__Directions__: Below are the entries. Transcribe exactly the lines from the one with "called using python." through the one with "from their computer.", ends included, and leave out all others.

__Source material__:
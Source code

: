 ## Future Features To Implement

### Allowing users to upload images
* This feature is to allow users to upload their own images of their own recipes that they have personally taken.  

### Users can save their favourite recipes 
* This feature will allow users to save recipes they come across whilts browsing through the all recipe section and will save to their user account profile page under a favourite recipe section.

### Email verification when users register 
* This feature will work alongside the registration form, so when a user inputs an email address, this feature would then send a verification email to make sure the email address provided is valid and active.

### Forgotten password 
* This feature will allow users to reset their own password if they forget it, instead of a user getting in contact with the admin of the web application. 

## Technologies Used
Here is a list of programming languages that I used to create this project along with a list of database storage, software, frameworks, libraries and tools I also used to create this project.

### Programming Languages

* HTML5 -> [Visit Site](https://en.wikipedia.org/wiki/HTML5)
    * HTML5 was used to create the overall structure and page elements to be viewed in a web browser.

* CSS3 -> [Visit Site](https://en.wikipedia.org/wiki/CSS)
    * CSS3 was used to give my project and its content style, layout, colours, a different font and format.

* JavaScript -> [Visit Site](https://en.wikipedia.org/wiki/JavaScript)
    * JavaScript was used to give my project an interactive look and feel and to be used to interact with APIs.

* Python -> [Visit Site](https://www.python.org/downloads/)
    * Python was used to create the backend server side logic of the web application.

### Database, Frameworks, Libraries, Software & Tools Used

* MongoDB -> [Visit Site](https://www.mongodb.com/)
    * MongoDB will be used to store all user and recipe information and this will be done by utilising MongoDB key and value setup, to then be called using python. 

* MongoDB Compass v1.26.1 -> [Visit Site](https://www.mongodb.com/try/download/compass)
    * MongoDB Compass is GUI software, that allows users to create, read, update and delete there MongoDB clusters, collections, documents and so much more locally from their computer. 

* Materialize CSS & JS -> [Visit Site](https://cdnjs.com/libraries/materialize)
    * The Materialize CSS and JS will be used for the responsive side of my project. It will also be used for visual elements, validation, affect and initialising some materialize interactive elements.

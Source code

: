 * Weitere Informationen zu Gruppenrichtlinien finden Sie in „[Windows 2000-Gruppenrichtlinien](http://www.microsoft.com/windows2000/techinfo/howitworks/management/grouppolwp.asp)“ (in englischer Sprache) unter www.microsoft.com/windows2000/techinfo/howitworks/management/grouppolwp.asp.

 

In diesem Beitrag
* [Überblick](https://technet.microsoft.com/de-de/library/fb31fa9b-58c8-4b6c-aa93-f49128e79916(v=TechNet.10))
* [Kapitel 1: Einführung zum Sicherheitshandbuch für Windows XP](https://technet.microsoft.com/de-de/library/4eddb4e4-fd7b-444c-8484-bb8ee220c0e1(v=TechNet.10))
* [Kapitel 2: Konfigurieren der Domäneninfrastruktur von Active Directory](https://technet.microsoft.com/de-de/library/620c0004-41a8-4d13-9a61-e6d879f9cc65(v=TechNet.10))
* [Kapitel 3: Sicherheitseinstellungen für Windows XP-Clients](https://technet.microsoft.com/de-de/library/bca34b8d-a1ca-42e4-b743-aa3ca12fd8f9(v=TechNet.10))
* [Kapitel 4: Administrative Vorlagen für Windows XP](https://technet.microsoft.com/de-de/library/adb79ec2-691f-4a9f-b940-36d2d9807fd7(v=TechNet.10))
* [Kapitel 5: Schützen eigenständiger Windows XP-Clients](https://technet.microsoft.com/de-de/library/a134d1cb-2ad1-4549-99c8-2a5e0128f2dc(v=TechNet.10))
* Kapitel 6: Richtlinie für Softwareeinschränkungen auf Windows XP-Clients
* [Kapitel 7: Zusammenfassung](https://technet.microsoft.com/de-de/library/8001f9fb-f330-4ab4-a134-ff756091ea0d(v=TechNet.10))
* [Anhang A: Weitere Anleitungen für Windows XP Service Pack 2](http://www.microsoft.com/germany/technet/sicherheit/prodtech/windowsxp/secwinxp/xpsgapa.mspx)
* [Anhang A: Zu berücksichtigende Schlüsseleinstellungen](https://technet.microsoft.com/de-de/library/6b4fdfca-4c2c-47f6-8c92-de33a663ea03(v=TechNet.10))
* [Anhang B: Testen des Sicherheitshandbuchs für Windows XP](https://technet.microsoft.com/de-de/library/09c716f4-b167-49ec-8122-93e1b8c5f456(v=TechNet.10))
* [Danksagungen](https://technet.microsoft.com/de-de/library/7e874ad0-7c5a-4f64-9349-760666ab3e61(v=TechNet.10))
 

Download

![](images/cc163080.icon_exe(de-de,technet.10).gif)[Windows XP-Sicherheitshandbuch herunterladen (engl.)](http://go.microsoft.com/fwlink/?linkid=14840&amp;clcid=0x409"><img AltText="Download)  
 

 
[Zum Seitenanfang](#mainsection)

__Solved problem__:
    * MongoDB will be used to store all user and recipe information and this will be done by utilising MongoDB key and value setup, to then be called using python. 

* MongoDB Compass v1.26.1 -> [Visit Site](https://www.mongodb.com/try/download/compass)
    * MongoDB Compass is GUI software, that allows users to create, read, update and delete there MongoDB clusters, collections, documents and so much more locally from their computer. 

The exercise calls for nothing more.